Few would disagree with the argument that humor largely depends upon one’s culture. First there is the idiom of language. I watched a British TV comedy recently and heard the audience roar with laughter over a word that had no meaning to me. One had to know the various ways the British used the term to understand the double entendre. Beyond culture, humor is also a matter of personal preference. Some people laugh at sight gags, a pie thrown in a person’s face, for example. Some don’t. Other roars at a joke their neighbors think is silly.  Why the disparity exists makes for good debate.      

Last week, I watched a recording of the final theater performance of “Beyond the Fringe, a British comedy revue from the 1960s. It was very popular and ran for several years. I was in England at the time but never managed to see a performance, so I didn’t hesitate to rent the DVD. All of the sketches struck me as still fresh and funny. Several times, I had to press the pause bottom so I could wipe away tears of laughter. The humor of the pieces depended neither upon sight gags nor a play with words but upon satire. One sketch is a conversation between two philosophy professors trying to impress one another. Having been a philosophy major, I enjoyed watching two grown men fret about the interpretation of a word while the world lay in chaos at their feet.

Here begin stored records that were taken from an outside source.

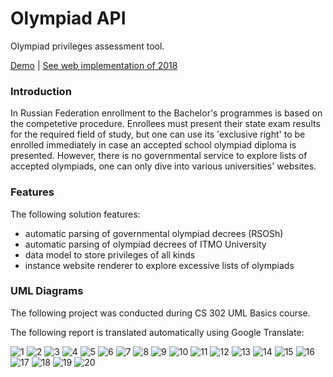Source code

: # Olympiad API
Olympiad privileges assessment tool.

[Demo](https://mrgeorgeous.github.io/OlympiadAPI/data/site/) | [See web implementation of 2018](https://github.com/MrGeorgeous/higholymp)

### Introduction

In Russian Federation enrollment to the Bachelor's programmes is based on the competetive procedure. 
Enrollees must present their state exam results for the required field of study, but
one can use its 'exclusive right' to be enrolled immediately in case an accepted school olympiad diploma
is presented. However, there is no governmental service to explore lists of accepted olympiads, one can
only dive into various universities' websites.

### Features

The following solution features:

* automatic parsing of governmental olympiad decrees (RSOSh)
* automatic parsing of olympiad decrees of ITMO University
* data model to store privileges of all kinds
* instance website renderer to explore excessive lists of olympiads

### UML Diagrams

The following project was conducted during CS 302 UML Basics course.

The following report is translated automatically using Google Translate:

![1](uml/Проект34_pages-to-jpg-0001.jpg)
![2](uml/Проект34_pages-to-jpg-0002.jpg)
![3](uml/Проект34_pages-to-jpg-0003.jpg)
![4](uml/Проект34_pages-to-jpg-0004.jpg)
![5](uml/Проект34_pages-to-jpg-0005.jpg)
![6](uml/Проект34_pages-to-jpg-0006.jpg)
![7](uml/Проект34_pages-to-jpg-0007.jpg)
![8](uml/Проект34_pages-to-jpg-0008.jpg)
![9](uml/Проект34_pages-to-jpg-0009.jpg)
![10](uml/Проект34_pages-to-jpg-0010.jpg)
![11](uml/Проект34_pages-to-jpg-0011.jpg)
![12](uml/Проект34_pages-to-jpg-0012.jpg)
![13](uml/Проект34_pages-to-jpg-0013.jpg)
![14](uml/Проект34_pages-to-jpg-0014.jpg)
![15](uml/Проект34_pages-to-jpg-0015.jpg)
![16](uml/Проект34_pages-to-jpg-0016.jpg)
![17](uml/Проект34_pages-to-jpg-0017.jpg)
![18](uml/Проект34_pages-to-jpg-0018.jpg)
![19](uml/Проект34_pages-to-jpg-0019.jpg)
![20](uml/Проект34_pages-to-jpg-0020.jpg)

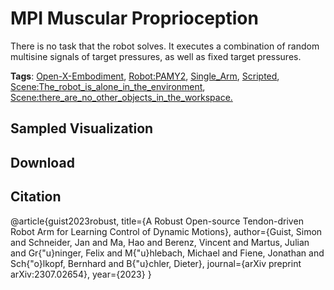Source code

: # MPI Muscular Proprioception

There is no task that the robot solves. It executes a combination of random multisine signals of target pressures, as well as fixed target pressures.

**Tags**: [Open-X-Embodiment](https://github.com/KeplerC/oed-playground/tree/main/pages/tags/Open-X-Embodiment.md), [Robot:PAMY2](https://github.com/KeplerC/oed-playground/tree/main/pages/tags/Robot:PAMY2.md), [Single_Arm](https://github.com/KeplerC/oed-playground/tree/main/pages/tags/Single_Arm.md), [Scripted](https://github.com/KeplerC/oed-playground/tree/main/pages/tags/Scripted.md), [Scene:The_robot_is_alone_in_the_environment](https://github.com/KeplerC/oed-playground/tree/main/pages/tags/Scene:The_robot_is_alone_in_the_environment.md), [Scene:there_are_no_other_objects_in_the_workspace.](https://github.com/KeplerC/oed-playground/tree/main/pages/tags/Scene:there_are_no_other_objects_in_the_workspace..md)

## Sampled Visualization



## Download



## Citation

@article{guist2023robust,
  title={A Robust Open-source Tendon-driven Robot Arm for Learning Control of Dynamic Motions},
  author={Guist, Simon and Schneider, Jan and Ma, Hao and Berenz, Vincent and Martus, Julian and Gr{\"u}ninger, Felix and M{\"u}hlebach, Michael and Fiene, Jonathan and Sch{\"o}lkopf, Bernhard and B{\"u}chler, Dieter},
  journal={arXiv preprint arXiv:2307.02654},
  year={2023}
}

As yet no thinker has developed an accurate definition for humor. Some have argued that the various forms – sight gags, word play and satire — share the element of surprise. Seeing someone slip on a banana peel, hearing words used inappropriately, or watching serious people behaving “unseriously” tickles our fancy. It’s not what we expect. 

Surprise, however, as an explanation for humor isn’t the defining element. Terror, too, needs surprise. Walking down a dark corridor in a haunted house is rife with the fear of surprise. And oddly enough, fear can promote a desire to laugh. Both emotions reside in the limbic brain, so the wires sometimes get crossed.

Nonetheless, an author who wishes to write humor must wrestle with surprise and become its master. It’s the one aspect of humor that crosses cultural lines. Like salt in an apple pie, if it’s missing the taste is flat.

Other mammals share a sense of humor with humans, of course — dolphins, for example — though I cannot say if a pie in the face would strike them as funny.    Certainly, I’d never try it on a lion… too big a culture difference.